15. The Court of Appeal in the case of Cooperative Bank of Kenya Limited vs Kangethe Njuguna & 5 Others [2017]eKLR was of the view that a charge/mortgage does not constitute use of land and as such does not fall within the jurisdiction of the Environment and Land Court. The Court of Appeal in the aforementioned case stated as follows regarding the use of land:“Accordingly, for land use to occur, the land must be utilized for the purpose for which the surface of the land, the air above it or ground below it is adapted. To the law, therefore, land use entails the application or employment of the surface of the land and/or the air above it and/ or ground below it according to the purpose for which that land is adapted. Neither the cujus doctrine nor Article 260 whether expressly or by implication recognizes charging land as connoting land use.”

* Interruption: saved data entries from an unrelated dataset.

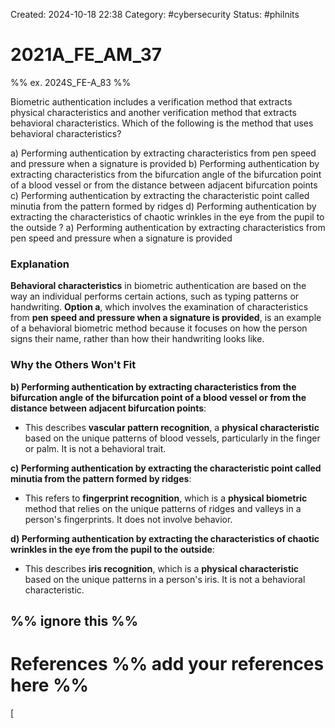 Created: 2024-10-18 22:38
Category: #cybersecurity 
Status: #philnits



# 2021A_FE_AM_37

%% ex. 2024S_FE-A_83 %%

Biometric authentication includes a verification method that extracts physical characteristics and another verification method that extracts behavioral characteristics. Which of the following is the method that uses behavioral characteristics?

a) Performing authentication by extracting characteristics from pen speed and pressure when a signature is provided 
b) Performing authentication by extracting characteristics from the bifurcation angle of the bifurcation point of a blood vessel or from the distance between adjacent bifurcation points 
c) Performing authentication by extracting the characteristic point called minutia from the pattern formed by ridges 
d) Performing authentication by extracting the characteristics of chaotic wrinkles in the eye from the pupil to the outside
? 
a) Performing authentication by extracting characteristics from pen speed and pressure when a signature is provided 
### Explanation

**Behavioral characteristics** in biometric authentication are based on the way an individual performs certain actions, such as typing patterns or handwriting. **Option a**, which involves the examination of characteristics from **pen speed and pressure when a signature is provided**, is an example of a behavioral biometric method because it focuses on how the person signs their name, rather than how their handwriting looks like.
### Why the Others Won't Fit

**b) Performing authentication by extracting characteristics from the bifurcation angle of the bifurcation point of a blood vessel or from the distance between adjacent bifurcation points**:

- This describes **vascular pattern recognition**, a **physical characteristic** based on the unique patterns of blood vessels, particularly in the finger or palm. It is not a behavioral trait.

**c) Performing authentication by extracting the characteristic point called minutia from the pattern formed by ridges**:

- This refers to **fingerprint recognition**, which is a **physical biometric** method that relies on the unique patterns of ridges and valleys in a person's fingerprints. It does not involve behavior.

**d) Performing authentication by extracting the characteristics of chaotic wrinkles in the eye from the pupil to the outside**:

- This describes **iris recognition**, which is a **physical characteristic** based on the unique patterns in a person's iris. It is not a behavioral characteristic.





%% ignore this %%
---









# References %% add your references here %%
[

16. The Court of Appeal further defined a charge and whether a charge fits the definition of use of land as follows:“By definition, a charge is an interest in land securing the payment of money or money’s worth or the fulfilment of any condition (see Section 2 of the Land Act). As such, it gives rise to a relationship where one person acquires rights over the land of another as security in exchange for money or money’s worth. The rights so acquired are limited to the realization of the security so advanced (see Section 80 of the Land Act). The creation of that relationship therefore, has nothing to do with use of the land (as defined above). Indeed, that relationship is simply limited to ensuring that the chargee is assured of the repayment of the money he has advanced the chargor.”
17. The Court of Appeal went on to rule that a charge does not constitute use of land within the definition in Article 162 of the Constitution. When discussing whether a charge is an instrument granting an interest in land as per Section 13(d) of the Environment and Land Court Act, the Court of Appeal stated as below:“Furthermore, the jurisdiction of the ELC to deal with disputes relating to contracts under Section 13 of the ELC Act ought to be understood within the context of the court’s jurisdiction to deal with disputes connected to ‘use’ of land as discussed herein above. Such contracts, in our view, ought to be incidental to the ‘use’ of land; they do not include mortgages, charges, collection of dues and rents which fall within the civil jurisdiction of the High Court.”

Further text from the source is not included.